6. The reference information acquisition unit analyzes a document of the classification target information and acquires structure information, and accesses based on the structure information to acquire reference information including link information and related information. 6. The information classification device according to claim 5, further comprising means for performing.

7. The word extracting means, which morphologically analyzes the text information in the classification target information and the reference information, and extracts a noun and an adjective verb from the parts of speech of the words divided by the morphological analysis. 6. The information classification apparatus according to claim 5, further comprising: means for sorting words having the highest appearance frequency and extracting words having the highest appearance frequency.

8. The classification destination determining means calculates a product sum of an appearance frequency of the extracted word and a frequency of a classification item associated using the hierarchical knowledge system,
6. The information classification device according to claim 5, further comprising means for determining a product having the largest sum of products as a classification destination.

9. A storage medium storing an information classification program for classifying information to be classified into valid classification destinations, a reference information acquisition process for acquiring reference information referred to by the classification target information, A word extraction process of extracting words useful for classification from the target information and the reference information; a classification item association process of associating the words extracted by the word extraction process with classification items of a hierarchical knowledge system; And a classification destination determining process for determining a classification destination from among the added classification items. A storage medium storing an information classification program.
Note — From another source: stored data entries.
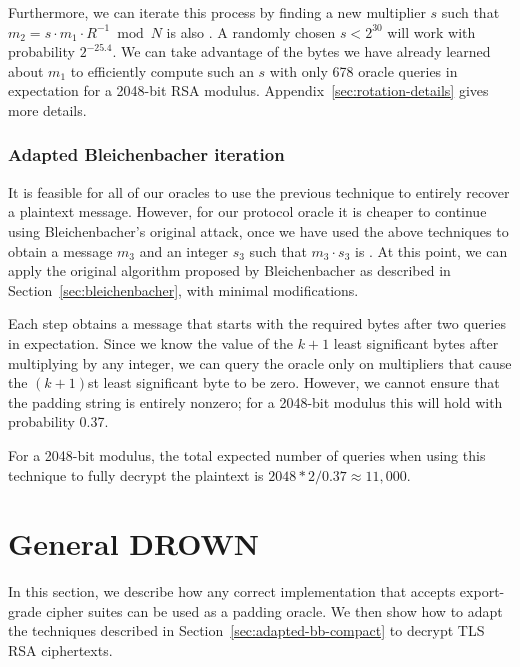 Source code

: Furthermore, we can iterate this process by finding a new multiplier $s$ such that $m_2 = s \cdot m_1 \cdot R^{-1} \bmod N$ is also \sslconform.  A randomly chosen $s < 2^{30}$ will work with probability $2^{-25.4}$.  We can take advantage of the bytes we have already learned about $m_1$ to efficiently compute such an $s$ with only 678 oracle queries in expectation for a 2048-bit RSA modulus.   Appendix~\ref{sec:rotation-details} gives more details.

\subsubsection{Adapted Bleichenbacher iteration}
\label{sec:bb-iteration}
It is feasible for all of our oracles to use the previous technique to entirely recover a plaintext message.  However, for our \ssltwo protocol oracle it is cheaper to continue using Bleichenbacher's original attack, once we have used the above techniques to obtain a \sslconform message $m_3$ and an integer $s_3$ such that $m_3 \cdot s_3$ is \sslconform.  At this point, we can apply the original algorithm proposed by Bleichenbacher as described in Section~\ref{sec:bleichenbacher}, with minimal modifications.

Each step obtains a message that starts with the required  bytes after two queries in expectation.
Since we know the value of the $k+1$ least significant bytes after multiplying by any integer, we can query the oracle only on multipliers that cause the $(k+1)$st least significant byte to be zero.  However, we cannot ensure that the padding string is entirely nonzero; for a 2048-bit modulus this will hold with probability 0.37.

For a 2048-bit modulus, the total expected number of queries when using this technique to fully decrypt the plaintext is $2048 * 2 / 0.37 \approx 11,000$.


\section{General DROWN} 
\label{vulnerability}

In this section, we describe how any correct \ssltwo implementation that accepts export-grade cipher suites can be used as a padding oracle.  We then show how to adapt the techniques described in Section~\ref{sec:adapted-bb-compact} to decrypt TLS RSA ciphertexts.

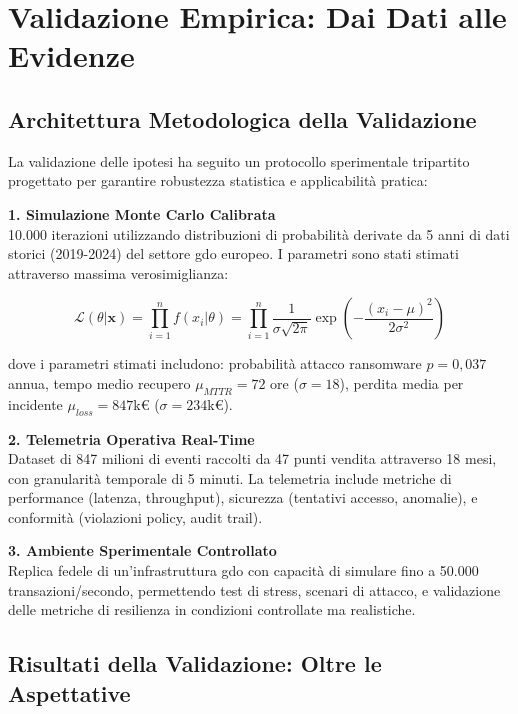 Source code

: \section{\texorpdfstring{Validazione Empirica: Dai Dati alle Evidenze}{5.2 - Validazione Empirica}}
\label{sec:5.2}

\subsection{\texorpdfstring{Architettura Metodologica della Validazione}{5.2.1 - Architettura Metodologica}}
\label{subsec:5.2.1}

La validazione delle ipotesi ha seguito un protocollo sperimentale tripartito progettato per garantire robustezza statistica e applicabilità pratica:

\textbf{1. Simulazione Monte Carlo Calibrata}\\
10.000 iterazioni utilizzando distribuzioni di probabilità derivate da 5 anni di dati storici (2019-2024) del settore \gls{gdo} europeo. I parametri sono stati stimati attraverso massima verosimiglianza:

\begin{equation}
\mathcal{L}(\theta|\mathbf{x}) = \prod_{i=1}^{n} f(x_i|\theta) = \prod_{i=1}^{n} \frac{1}{\sigma\sqrt{2\pi}} \exp\left(-\frac{(x_i-\mu)^2}{2\sigma^2}\right)
\end{equation}

dove i parametri stimati includono: probabilità attacco ransomware $p = 0,037$ annua, tempo medio recupero $\mu_{MTTR} = 72$ ore ($\sigma = 18$), perdita media per incidente $\mu_{loss} = 847$k€ ($\sigma = 234$k€).

\textbf{2. Telemetria Operativa Real-Time}\\
Dataset di 847 milioni di eventi raccolti da 47 punti vendita attraverso 18 mesi, con granularità temporale di 5 minuti. La telemetria include metriche di performance (latenza, throughput), sicurezza (tentativi accesso, anomalie), e conformità (violazioni policy, audit trail).

\textbf{3. Ambiente Sperimentale Controllato}\\
Replica fedele di un'infrastruttura \gls{gdo} con capacità di simulare fino a 50.000 transazioni/secondo, permettendo test di stress, scenari di attacco, e validazione delle metriche di resilienza in condizioni controllate ma realistiche.

\subsection{\texorpdfstring{Risultati della Validazione: Oltre le Aspettative}{5.2.2 - Risultati della Validazione}}
\label{subsec:5.2.2}


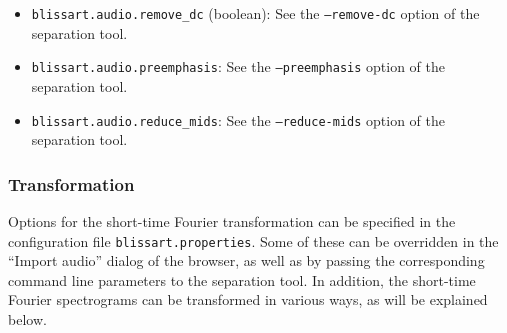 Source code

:\begin{itemize}
  \item {\tt blissart.audio.remove\_dc} (boolean): See the {\tt --remove-dc}
    option of the separation tool.
  \item {\tt blissart.audio.preemphasis}: See the {\tt --preemphasis} option of
    the separation tool.
  \item {\tt blissart.audio.reduce\_mids}: See the {\tt --reduce-mids} option of
    the separation tool.
\end{itemize}


\subsubsection{Transformation}
\label{section:ConfigFileFFT}

Options for the short-time Fourier transformation can be specified in the
configuration file {\tt blissart.properties}. Some of these can be overridden in the
``Import audio'' dialog of the browser, as well as by passing the corresponding
command line parameters to the separation tool. In addition, the short-time
Fourier spectrograms can be transformed in various ways, as will be explained
below.

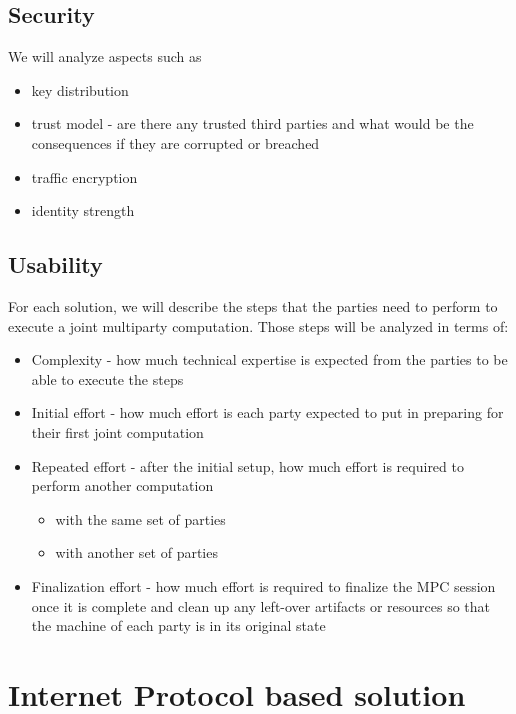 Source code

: \hypertarget{security}{%
\section{Security}\label{security}}

We will analyze aspects such as

\begin{itemize}
\tightlist
\item
  key distribution
\item
  trust model - are there any trusted third parties and what would be
  the consequences if they are corrupted or breached
\item
  traffic encryption
\item
  identity strength
\end{itemize}

\hypertarget{usability}{%
\section{Usability}\label{usability}}

For each solution, we will describe the steps that the parties need to
perform to execute a joint multiparty computation. Those steps will be
analyzed in terms of:

\begin{itemize}
\tightlist
\item
  Complexity - how much technical expertise is expected from the parties
  to be able to execute the steps
\item
  Initial effort - how much effort is each party expected to put in
  preparing for their first joint computation
\item
  Repeated effort - after the initial setup, how much effort is required
  to perform another computation

  \begin{itemize}
  \tightlist
  \item
    with the same set of parties
  \item
    with another set of parties
  \end{itemize}
\item
  Finalization effort - how much effort is required to finalize the MPC
  session once it is complete and clean up any left-over artifacts or
  resources so that the machine of each party is in its original state
\end{itemize}

\hypertarget{internet-protocol-based-solution}{%
\chapter{Internet Protocol based
solution}\label{internet-protocol-based-solution}}


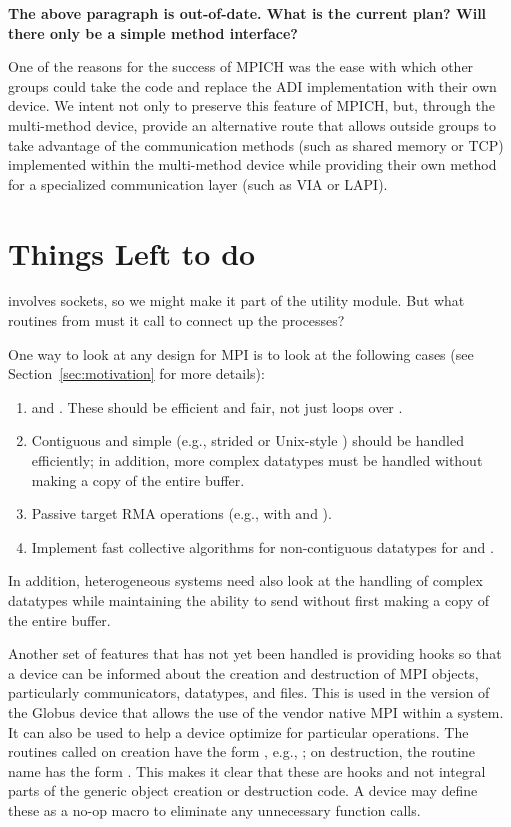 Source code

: \documentclass{article}
\begin{document}
\textbf{The above paragraph is out-of-date.  What is the current plan?
Will there only be a simple method interface?}

One of the reasons for the success of MPICH was the ease with which
other groups could take the code and replace the ADI implementation
with their own device.  We intent not only to preserve this feature of
MPICH, but, through the multi-method device, provide an alternative
route that allows outside groups to take advantage of the
communication methods (such as shared memory or TCP) implemented
within the multi-method device while providing their own method for a
specialized communication layer (such as VIA or LAPI).

\section{Things Left to do}

 involves sockets, so we might make it part of the
utility module.  But what routines from  must it call
to connect up the processes?

One way to look at any design for MPI is to look at the following
cases (see Section~\ref{sec:motivation} for more details):
\begin{enumerate}
\item {} and .  These should be
efficient and fair, not just loops over .
\item Contiguous and simple (e.g., strided or Unix-style ) should 
be handled efficiently; in addition, more complex datatypes must be handled
without making a copy of the entire buffer.  
\item Passive target RMA operations (e.g.,  with
 and ).
\item Implement fast collective algorithms for non-contiguous
datatypes for  and .
\end{enumerate}
In addition, heterogeneous systems need also look at the handling of
complex datatypes while maintaining the ability to send without first
making a copy of the entire buffer.

Another set of features that has not yet been handled is providing
hooks so that a device can be informed about the creation and
destruction of MPI objects, particularly communicators, datatypes, and
files.  This is used in the version of the Globus device that allows
the use of the vendor native MPI within a system.  It can also be used
to help a device optimize for particular operations.  
The routines called on creation have the form
, e.g.,
; on destruction, the routine name has
the form . This makes  
it clear that these are hooks and not integral parts of the generic
object creation or destruction code.  A device may define these as a
no-op macro to eliminate any unnecessary function calls.
\end{document}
10. The reference information acquisition process: analyzing a document of the classification target information and acquiring structure information; accessing based on the structure information to acquire reference information including link information and related information 10. The process of claim 9 including the step of performing
A storage medium storing the described information classification program.

11. The word extraction process includes: a process of morphologically analyzing the text information in the classification target information and the reference information; and extracting a noun and an adjective verb from the parts of speech of the words divided by the morphological analysis. 10. The storage medium storing the information classification program according to claim 9, further comprising: a process of sorting words having the highest frequency of appearance and extracting words having the highest frequency of appearance.

12. The classifying destination determining process calculates a sum of products of the frequency of appearance of the extracted word and the frequency of a classification item associated using the hierarchical knowledge system.
10. The storage medium storing the information classification program according to claim 9, further comprising a process of determining a product having the largest sum of products as a classification destination.